Aspergillus niger endogenous endophthalmitis is an extremely rare finding in immunocompetent patients with no history of lung aspergillosis. Our case was a fit and healthy immunocompetent patient with rapidly progressing bilateral panuveitis and fundus obscuring cataracts. Boldrey EE reported bilateral Aspergillus eye infection from metastatic heart valve infection [1]. This case was treated with vitrectomy and amphotericin B injection. Jager et al. [2] reported Aspergillus niger as a cause of endophthalmitis and scleritis.

There are other reports about the same organism as a cause of exogenous fungal endophthalmitis: postsurgical [3, 4] or posttraumatic [5]. In a study on vitrectomy for endogenous fungal endophthalmitis by Shen and Xu [6], Aspergillus niger represented 10% of the cases, while Candida albicans was by far the most common organism.

Contrary to other case reports where vitreous biopsy was positive, our case’s vitreous biopsy was negative bilaterally. Surprisingly, Subretinal aspirate biopsy yielded positive results and solved the dilemma. Treatment with intravitreal amphotericin B remains the gold standard for fungal endophthalmitis cases. Retinal toxicity should be kept in consideration.

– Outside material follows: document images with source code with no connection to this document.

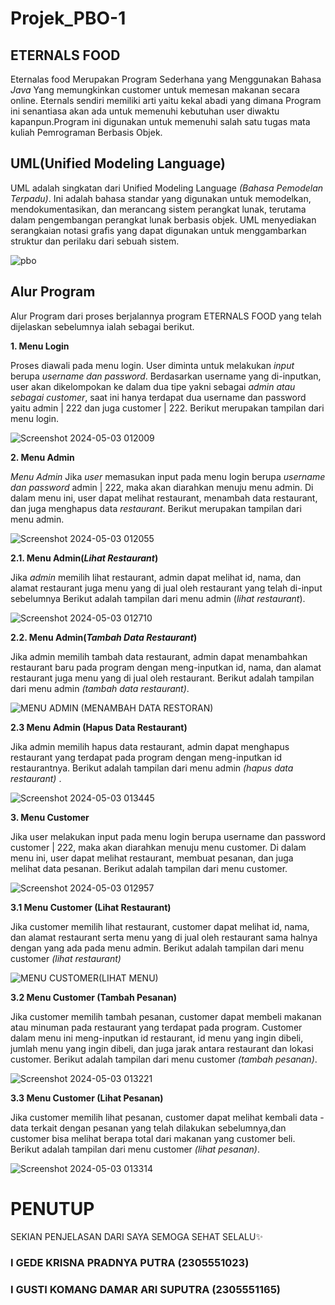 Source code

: # Projek_PBO-1
## ETERNALS FOOD
Eternalas food Merupakan Program Sederhana yang Menggunakan Bahasa *Java* Yang memungkinkan customer untuk memesan makanan secara online. Eternals sendiri memiliki arti yaitu kekal abadi yang dimana Program ini senantiasa akan ada untuk memenuhi kebutuhan user diwaktu kapanpun.Program ini digunakan untuk memenuhi salah satu tugas mata kuliah Pemrograman Berbasis Objek.

## UML(Unified Modeling Language)
UML adalah singkatan dari Unified Modeling Language *(Bahasa Pemodelan Terpadu)*. Ini adalah bahasa standar yang digunakan untuk memodelkan, mendokumentasikan, dan merancang sistem perangkat lunak, terutama dalam pengembangan perangkat lunak berbasis objek. UML menyediakan serangkaian notasi grafis yang dapat digunakan untuk menggambarkan struktur dan perilaku dari sebuah sistem.

![pbo](https://github.com/Krisnaputra05/Project_PBO-1/assets/147183291/fbc6b1f8-f59e-4ee9-96e7-ed980abccb3a)

## Alur Program
Alur Program dari proses berjalannya program ETERNALS FOOD   yang telah dijelaskan sebelumnya ialah sebagai berikut.

**1. Menu Login** 

Proses diawali pada menu login. User diminta untuk melakukan *input* berupa *username dan password*. Berdasarkan username yang di-inputkan, user akan dikelompokan ke dalam dua tipe yakni sebagai *admin atau sebagai customer*, saat ini hanya terdapat dua username dan password yaitu  admin | 222  dan juga customer | 222. 
Berikut merupakan tampilan dari menu login.

![Screenshot 2024-05-03 012009](https://github.com/Krisnaputra05/Project_PBO-1/assets/147183291/c3ba52a1-26bf-4bae-b470-15bc75369a62)

**2. Menu Admin** 

*Menu Admin* Jika *user* memasukan input pada menu login berupa *username dan password* admin | 222, maka akan diarahkan menuju menu admin. Di dalam menu ini, user dapat melihat restaurant, menambah data restaurant, dan juga menghapus data *restaurant*. Berikut merupakan tampilan dari menu admin.

![Screenshot 2024-05-03 012055](https://github.com/Krisnaputra05/Project_PBO-1/assets/147183291/6fab2ea8-15ef-461e-8ab8-57a34597bb9e)

**2.1. Menu Admin(*Lihat Restaurant*)** 

Jika *admin* memilih lihat restaurant, admin dapat melihat id, nama, dan alamat restaurant juga menu yang di jual oleh restaurant yang telah di-input sebelumnya Berikut adalah tampilan dari menu admin (*lihat restaurant*).

![Screenshot 2024-05-03 012710](https://github.com/Krisnaputra05/Project_PBO-1/assets/147183291/83905c3e-6739-4073-b480-ecb81e01a20f)

**2.2. Menu Admin(*Tambah Data Restaurant*)** 

Jika admin memilih tambah data restaurant, admin dapat menambahkan restaurant baru pada program dengan meng-inputkan id, nama, dan alamat restaurant juga menu yang di jual oleh restaurant. Berikut adalah tampilan dari menu admin *(tambah data restaurant)*.

![MENU ADMIN (MENAMBAH DATA RESTORAN)](https://github.com/Krisnaputra05/Project_PBO-1/assets/147183291/ccb73d4e-3ef3-463c-872d-1c136de33586)

**2.3 Menu Admin (Hapus Data Restaurant)** 

Jika admin memilih hapus data restaurant, admin dapat menghapus restaurant yang terdapat pada program dengan meng-inputkan id restaurantnya. Berikut adalah tampilan dari menu admin *(hapus data restaurant)*
.

![Screenshot 2024-05-03 013445](https://github.com/Krisnaputra05/Project_PBO-1/assets/147183291/b6203955-1468-417b-8066-03c85805f322)

**3. Menu Customer**

Jika user melakukan input pada menu login berupa username dan password customer | 222, maka akan diarahkan menuju menu customer. Di dalam menu ini, user dapat melihat restaurant, membuat pesanan, dan juga melihat data pesanan. Berikut adalah tampilan dari menu customer.

![Screenshot 2024-05-03 012957](https://github.com/Krisnaputra05/Project_PBO-1/assets/147183291/ab9f3e63-fbed-4076-a36a-ad4d5f75234c)

**3.1 Menu Customer (Lihat Restaurant)**

Jika customer memilih lihat restaurant, customer dapat melihat id, nama, dan alamat restaurant serta menu yang di jual oleh restaurant sama halnya dengan yang ada pada menu admin. Berikut adalah tampilan dari menu customer *(lihat restaurant)*

![MENU CUSTOMER(LIHAT MENU)](https://github.com/Krisnaputra05/Project_PBO-1/assets/147183291/6b6ab003-b7b1-42f9-b889-0a5238408ca2)

**3.2 Menu Customer (Tambah Pesanan)**

Jika customer memilih tambah pesanan, customer dapat membeli makanan atau minuman pada restaurant yang terdapat pada program. Customer dalam menu ini meng-inputkan id restaurant, id menu yang ingin dibeli, jumlah menu yang ingin dibeli, dan juga jarak antara restaurant dan lokasi customer. Berikut adalah tampilan dari menu customer *(tambah pesanan)*.

![Screenshot 2024-05-03 013221](https://github.com/Krisnaputra05/Project_PBO-1/assets/147183291/171599a1-804a-43d4-adc7-53066cf15602)

**3.3 Menu Customer (Lihat Pesanan)** 

Jika customer memilih lihat pesanan, customer dapat melihat kembali data - data terkait dengan pesanan yang telah dilakukan sebelumnya,dan customer bisa melihat berapa total dari makanan yang customer beli. Berikut adalah tampilan dari menu customer *(lihat pesanan)*.

![Screenshot 2024-05-03 013314](https://github.com/Krisnaputra05/Project_PBO-1/assets/147183291/e99c2560-5e47-4e9b-8b4e-cce487fa6826)


# PENUTUP
SEKIAN PENJELASAN DARI SAYA SEMOGA SEHAT SELALU✨

### I GEDE KRISNA PRADNYA PUTRA (2305551023)
### I GUSTI KOMANG DAMAR ARI SUPUTRA (2305551165)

Although systemic workup for the patient did not reveal any abnormality (blood and chest imaging), we think that bilateral choroidal seedling with fungal infection is the result of transient fungemia (which could be related to history of drug abuse). The first vitreous biopsy showed abnormal lymphocytes which, together with B scan evidence of choroidal thickening, pointed to intraocular lymphoma as a possible differential diagnosis, although the clinical presentation and fundus appearance were not typical of lymphoma (subretinal infiltrate was confluent and not scattered as in lymphoma).

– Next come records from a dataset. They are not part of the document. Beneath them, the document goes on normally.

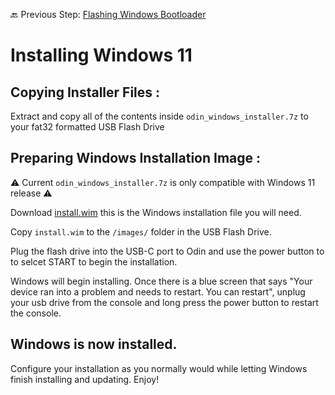 🔙 Previous Step: [Flashing Windows Bootloader](https://github.com/ProjectValhalla/OdinWindowsGuides/blob/main/pages/FlashingWindowsBootloader.md)

# Installing Windows 11

## Copying Installer Files :
Extract and copy all of the contents inside `odin_windows_installer.7z` to your fat32 formatted USB Flash Drive

## Preparing Windows Installation Image :

⚠️ Current `odin_windows_installer.7z` is only compatible with Windows 11 release ⚠️

Download [install.wim](https://drive.google.com/file/d/1ArFcrWFRzRd-J8sUqo-oFpyy2p_mSS2m/view?usp=sharing) this is the Windows installation file you will need.

Copy `install.wim` to the `/images/` folder in the USB Flash Drive.

Plug the flash drive into the USB-C port to Odin and use the power button to to selcet START to begin the installation.

Windows will begin installing. Once there is a blue screen that says "Your device ran into a problem and needs to restart. You can restart", unplug your usb drive from the console and long press the power button to restart the console.

## Windows is now installed. 

Configure your installation as you normally would while letting Windows finish installing and updating. Enjoy!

While two vitreous biopsies (one from each eye) were negative for microbes, subretinal biopsy was positive. This could be explained by the fact that the organism is seeded from the blood to the choroid and may proliferate underneath the retina with minimal penetration into the vitreous cavity. This was similar to other reports about Aspergillus endophthalmitis by Kiang L et al. [7], in which positive culture from retinal invasive aspergilloma confirmed the diagnosis after initial diagnostic vitrectomy yielded a single colony of Aspergillus and was initially considered a contaminant. The difference, however, lies in the fact that our vitreous biopsies were negative.

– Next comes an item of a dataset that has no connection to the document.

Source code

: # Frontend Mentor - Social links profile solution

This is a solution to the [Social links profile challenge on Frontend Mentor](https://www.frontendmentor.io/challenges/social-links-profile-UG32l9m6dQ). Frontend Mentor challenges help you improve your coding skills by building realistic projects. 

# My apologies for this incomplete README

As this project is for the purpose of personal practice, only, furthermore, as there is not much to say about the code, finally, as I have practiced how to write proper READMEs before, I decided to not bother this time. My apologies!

Intraocular lymphoma can masquerade posterior uveitis. The incidence of primary vitreoretinal lymphoma (PVRL) has increased during the last few decades. Differential diagnostic distinction between lymphoma and posterior uveitis is often difficult, so that adequate diagnosis and treatment are often delayed. This is fatal, because PVRL is often associated with primary central nervous lymphoma. To confirm the diagnosis, prior treatment of cytological or histological detection of lymphoma cells is the gold standard. Therefore, a diagnostic vitrectomy should be performed with vitreous biopsy and sometimes transretinal biopsy [8].

4. Conclusion

(i)Subretinal aspirate and retinal biopsy are important armamentarium in the diagnosis of infectious uveitis when vitreous biopsy is negative.

Conflicts of Interest

All authors declare that there are no financial conflicts of interest.